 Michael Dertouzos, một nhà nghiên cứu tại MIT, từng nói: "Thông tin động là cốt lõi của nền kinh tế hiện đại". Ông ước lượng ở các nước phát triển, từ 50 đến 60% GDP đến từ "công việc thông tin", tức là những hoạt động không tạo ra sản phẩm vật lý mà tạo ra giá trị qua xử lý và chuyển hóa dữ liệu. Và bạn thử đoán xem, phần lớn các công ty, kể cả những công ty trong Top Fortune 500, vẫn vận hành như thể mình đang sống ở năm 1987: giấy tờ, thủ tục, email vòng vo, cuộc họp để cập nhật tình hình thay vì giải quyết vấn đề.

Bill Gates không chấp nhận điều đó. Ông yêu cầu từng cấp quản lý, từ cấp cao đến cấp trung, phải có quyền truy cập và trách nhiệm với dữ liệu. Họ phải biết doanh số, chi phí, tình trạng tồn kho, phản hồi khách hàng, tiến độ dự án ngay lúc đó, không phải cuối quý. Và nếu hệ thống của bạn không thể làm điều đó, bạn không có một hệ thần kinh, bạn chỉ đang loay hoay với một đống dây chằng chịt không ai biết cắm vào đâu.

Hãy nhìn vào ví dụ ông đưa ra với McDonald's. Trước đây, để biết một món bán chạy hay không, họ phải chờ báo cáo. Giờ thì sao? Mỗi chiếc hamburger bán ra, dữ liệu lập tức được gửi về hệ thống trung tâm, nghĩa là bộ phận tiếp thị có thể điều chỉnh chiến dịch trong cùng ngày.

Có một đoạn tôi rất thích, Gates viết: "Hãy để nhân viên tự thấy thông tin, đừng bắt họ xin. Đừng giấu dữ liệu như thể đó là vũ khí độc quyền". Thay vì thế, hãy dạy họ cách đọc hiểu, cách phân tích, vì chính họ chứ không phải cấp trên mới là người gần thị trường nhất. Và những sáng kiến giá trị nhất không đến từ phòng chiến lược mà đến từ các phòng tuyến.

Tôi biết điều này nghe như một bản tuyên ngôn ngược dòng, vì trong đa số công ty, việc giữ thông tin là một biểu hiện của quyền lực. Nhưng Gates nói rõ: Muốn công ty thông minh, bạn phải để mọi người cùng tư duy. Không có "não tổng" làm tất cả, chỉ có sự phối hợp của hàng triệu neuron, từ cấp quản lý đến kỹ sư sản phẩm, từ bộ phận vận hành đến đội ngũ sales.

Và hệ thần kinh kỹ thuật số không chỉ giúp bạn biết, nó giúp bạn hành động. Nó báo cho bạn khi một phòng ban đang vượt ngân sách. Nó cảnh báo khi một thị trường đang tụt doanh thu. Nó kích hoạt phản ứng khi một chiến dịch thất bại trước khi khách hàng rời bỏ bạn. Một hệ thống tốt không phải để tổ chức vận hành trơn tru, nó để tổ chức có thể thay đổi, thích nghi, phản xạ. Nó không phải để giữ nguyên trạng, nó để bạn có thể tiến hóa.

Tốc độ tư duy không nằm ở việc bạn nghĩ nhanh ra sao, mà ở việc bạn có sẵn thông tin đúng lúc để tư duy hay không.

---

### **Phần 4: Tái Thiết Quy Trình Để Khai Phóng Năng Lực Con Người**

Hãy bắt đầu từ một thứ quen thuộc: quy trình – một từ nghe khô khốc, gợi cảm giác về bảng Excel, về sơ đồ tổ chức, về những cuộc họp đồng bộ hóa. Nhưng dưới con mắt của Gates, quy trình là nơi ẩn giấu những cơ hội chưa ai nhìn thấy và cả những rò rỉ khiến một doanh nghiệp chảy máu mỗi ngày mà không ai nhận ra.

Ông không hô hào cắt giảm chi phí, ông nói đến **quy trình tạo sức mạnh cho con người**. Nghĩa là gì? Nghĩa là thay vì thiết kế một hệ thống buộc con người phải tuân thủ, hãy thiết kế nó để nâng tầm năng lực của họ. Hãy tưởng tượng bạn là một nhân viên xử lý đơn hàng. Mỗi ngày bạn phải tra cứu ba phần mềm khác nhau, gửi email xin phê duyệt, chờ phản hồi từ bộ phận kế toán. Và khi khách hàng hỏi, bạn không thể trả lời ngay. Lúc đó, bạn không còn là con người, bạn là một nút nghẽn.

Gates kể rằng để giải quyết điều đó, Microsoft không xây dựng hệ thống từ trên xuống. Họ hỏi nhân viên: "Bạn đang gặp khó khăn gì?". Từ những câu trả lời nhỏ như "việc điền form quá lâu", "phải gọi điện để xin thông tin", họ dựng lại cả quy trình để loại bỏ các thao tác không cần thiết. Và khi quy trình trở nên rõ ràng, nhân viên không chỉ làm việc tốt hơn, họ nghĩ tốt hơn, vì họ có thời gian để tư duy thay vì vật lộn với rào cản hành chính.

-------

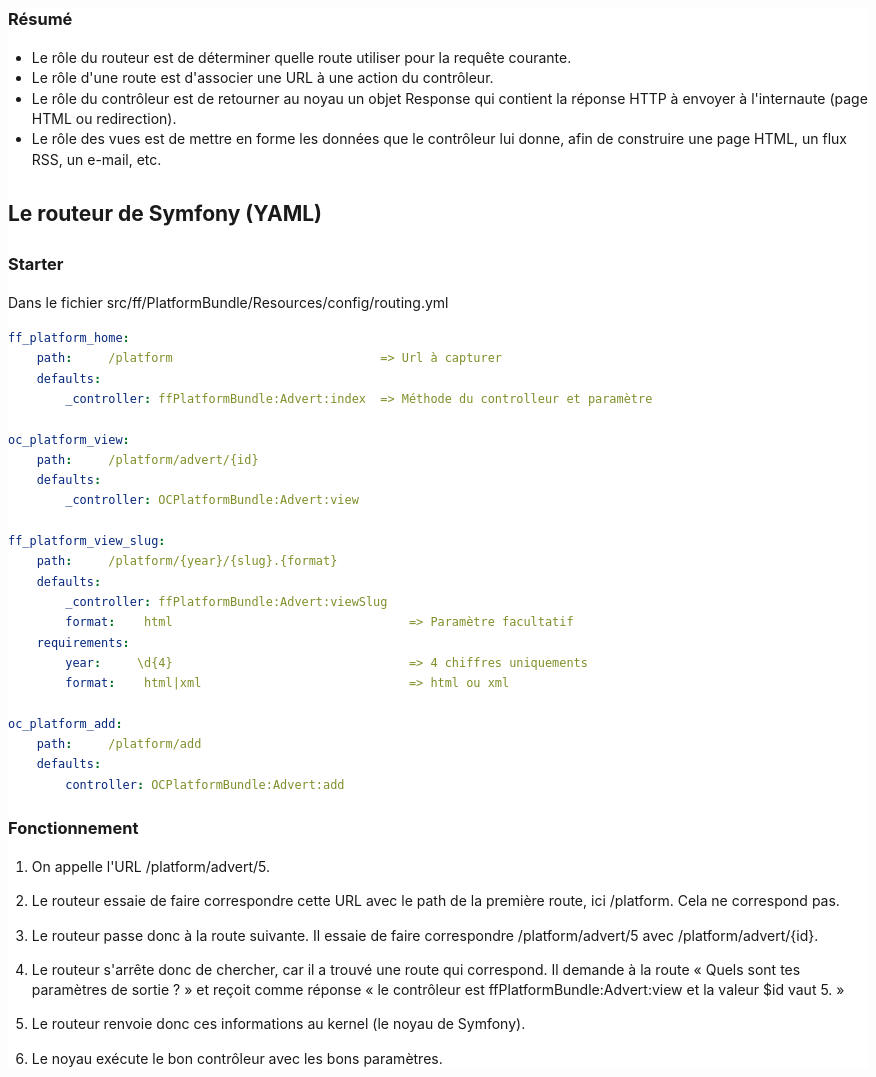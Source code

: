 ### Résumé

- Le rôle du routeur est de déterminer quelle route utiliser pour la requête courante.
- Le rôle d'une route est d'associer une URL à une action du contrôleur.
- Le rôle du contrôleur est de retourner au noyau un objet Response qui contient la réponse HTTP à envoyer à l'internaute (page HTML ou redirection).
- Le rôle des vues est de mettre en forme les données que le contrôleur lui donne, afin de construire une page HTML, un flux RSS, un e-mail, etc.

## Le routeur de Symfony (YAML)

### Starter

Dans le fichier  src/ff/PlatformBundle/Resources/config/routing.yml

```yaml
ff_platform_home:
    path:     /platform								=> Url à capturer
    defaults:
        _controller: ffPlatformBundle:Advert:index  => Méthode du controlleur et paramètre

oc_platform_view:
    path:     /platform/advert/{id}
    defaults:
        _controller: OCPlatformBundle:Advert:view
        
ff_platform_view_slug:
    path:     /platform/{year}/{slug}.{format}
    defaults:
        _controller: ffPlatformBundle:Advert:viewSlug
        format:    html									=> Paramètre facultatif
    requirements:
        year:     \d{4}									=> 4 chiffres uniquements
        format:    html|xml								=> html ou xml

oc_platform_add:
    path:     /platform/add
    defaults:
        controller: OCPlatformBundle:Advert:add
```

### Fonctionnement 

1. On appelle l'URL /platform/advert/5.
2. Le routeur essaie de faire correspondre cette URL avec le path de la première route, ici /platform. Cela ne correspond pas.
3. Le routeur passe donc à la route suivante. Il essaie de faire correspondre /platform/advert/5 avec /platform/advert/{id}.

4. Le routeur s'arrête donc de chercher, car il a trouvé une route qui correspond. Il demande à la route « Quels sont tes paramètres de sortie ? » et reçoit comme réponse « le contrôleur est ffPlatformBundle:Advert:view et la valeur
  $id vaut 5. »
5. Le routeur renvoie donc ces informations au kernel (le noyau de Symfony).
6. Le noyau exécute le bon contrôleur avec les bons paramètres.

-------

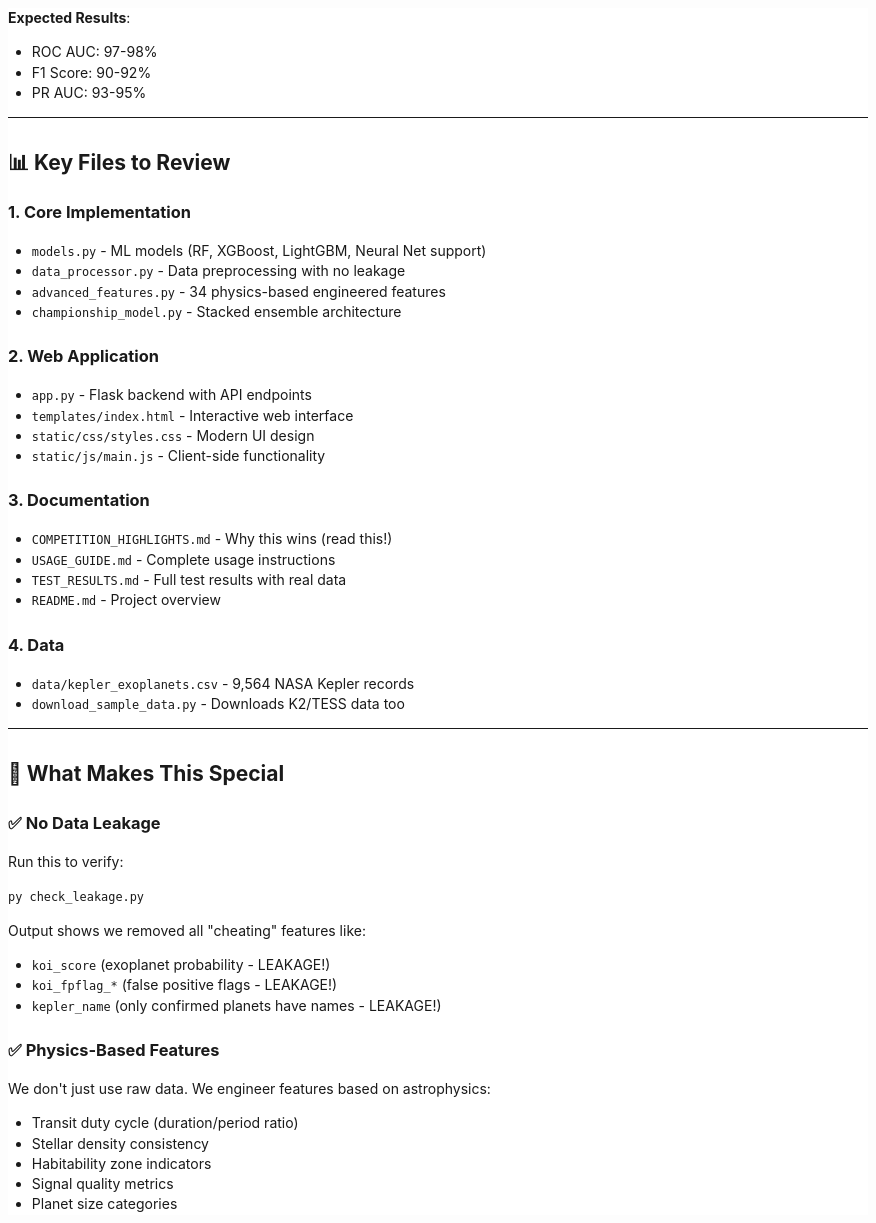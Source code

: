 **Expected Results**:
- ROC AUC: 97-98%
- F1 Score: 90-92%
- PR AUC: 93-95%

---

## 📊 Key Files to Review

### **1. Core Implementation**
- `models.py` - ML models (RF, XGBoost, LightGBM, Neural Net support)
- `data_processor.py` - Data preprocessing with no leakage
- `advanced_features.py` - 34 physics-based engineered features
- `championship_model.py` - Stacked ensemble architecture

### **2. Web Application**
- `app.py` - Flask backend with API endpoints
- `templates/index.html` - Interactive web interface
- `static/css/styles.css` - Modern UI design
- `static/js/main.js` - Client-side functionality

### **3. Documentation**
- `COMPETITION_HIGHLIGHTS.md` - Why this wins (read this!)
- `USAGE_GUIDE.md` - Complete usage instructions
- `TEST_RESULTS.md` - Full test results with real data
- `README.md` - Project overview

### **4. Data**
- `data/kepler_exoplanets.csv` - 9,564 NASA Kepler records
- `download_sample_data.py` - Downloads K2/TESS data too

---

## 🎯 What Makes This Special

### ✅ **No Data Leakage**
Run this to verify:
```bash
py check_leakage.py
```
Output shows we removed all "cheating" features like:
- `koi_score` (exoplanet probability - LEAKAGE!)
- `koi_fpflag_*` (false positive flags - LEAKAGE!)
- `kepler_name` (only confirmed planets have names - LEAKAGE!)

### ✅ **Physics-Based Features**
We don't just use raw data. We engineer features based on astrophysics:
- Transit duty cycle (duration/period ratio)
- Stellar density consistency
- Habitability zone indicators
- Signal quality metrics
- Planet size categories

-------

— The problem —
Retype exactly, and only, the lines above from the one where "### **3. Documentation**" occurs up to and including the one where "- Planet size categories" occurs.

— Exercise solution —
### **3. Documentation**
- `COMPETITION_HIGHLIGHTS.md` - Why this wins (read this!)
- `USAGE_GUIDE.md` - Complete usage instructions
- `TEST_RESULTS.md` - Full test results with real data
- `README.md` - Project overview

### **4. Data**
- `data/kepler_exoplanets.csv` - 9,564 NASA Kepler records
- `download_sample_data.py` - Downloads K2/TESS data too

---

## 🎯 What Makes This Special

### ✅ **No Data Leakage**
Run this to verify:
```bash
py check_leakage.py
```
Output shows we removed all "cheating" features like:
- `koi_score` (exoplanet probability - LEAKAGE!)
- `koi_fpflag_*` (false positive flags - LEAKAGE!)
- `kepler_name` (only confirmed planets have names - LEAKAGE!)

### ✅ **Physics-Based Features**
We don't just use raw data. We engineer features based on astrophysics:
- Transit duty cycle (duration/period ratio)
- Stellar density consistency
- Habitability zone indicators
- Signal quality metrics
- Planet size categories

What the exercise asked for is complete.